4. Again, Mandeville’s
Travels readily bestows credit on all sorts of non-Christian folk, from
pagan princes to the dog-headed Cynocephales. But the objects of Sir John’s admiration all
seem to be men: what role do women, dog-headed or not, play in Mandeville’s Travels?
5. The author of Mandeville’s Travels is faced with a problem of credibility in the writing of his book: that is, he has to convince his readers to believe in some outlandish stories and far-fetched claims. What strategies does he adopt in order to gain the confidence of, solicit the good will of, or otherwise seduce or browbeat his readers, so that those readers will take his text seriously?
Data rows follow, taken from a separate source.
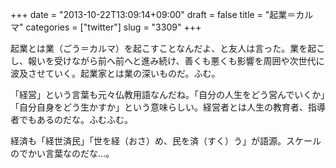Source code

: +++
date = "2013-10-22T13:09:14+09:00"
draft = false
title = "起業＝カルマ"
categories = ["twitter"]
slug = "3309"
+++

起業とは業（ごう＝カルマ）を起こすことなんだよ、と友人は言った。業を起こし、報いを受けながら前へ前へと進み続け、善くも悪くも影響を周囲や次世代に波及させていく。起業家とは業の深いものだ。ふむ。

「経営」という言葉も元々仏教用語なんだね。「自分の人生をどう営んでいくか」「自分自身をどう生かすか」という意味らしい。経営者とは人生の教育者、指導者でもあるのだな。ふむふむ。

経済も「経世済民」「世を経（おさ）め、民を済（すく）う」が語源。スケールのでかい言葉なのだな…。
6. We learn at line 2456 of
the 2530-line Sir Gawain and the Green
Knight that Morgan le Fay, King Arthur's half-sister and Gawain's aunt, has been responsible for putting the events
of the poem in motion. This is typical
behavior for Morgan in the Arthurian legends, but in this poem her
appearance--or rather, her mention—raises another question. Does a revelation so late in the poem
demonstrate how the courtly world tries to marginalize women and downplay their
power, as some critics argue, or does it indicate that women are so powerful
and disruptive to the chivalric order of things that they can't be excluded or
hidden despite the best efforts of manly knights?
With this question in mind, write about the role of women
in Sir Gawain.
7. Discuss the role(s) that the pentangle and the
girdle play in Sir Gawain and the Green
Knight, in the context of a thesis that you develop and defend about
what/how/why they mean what they do.
Favor me with a copy of this thesis, expressed in a few sentences, by Friday
2/12.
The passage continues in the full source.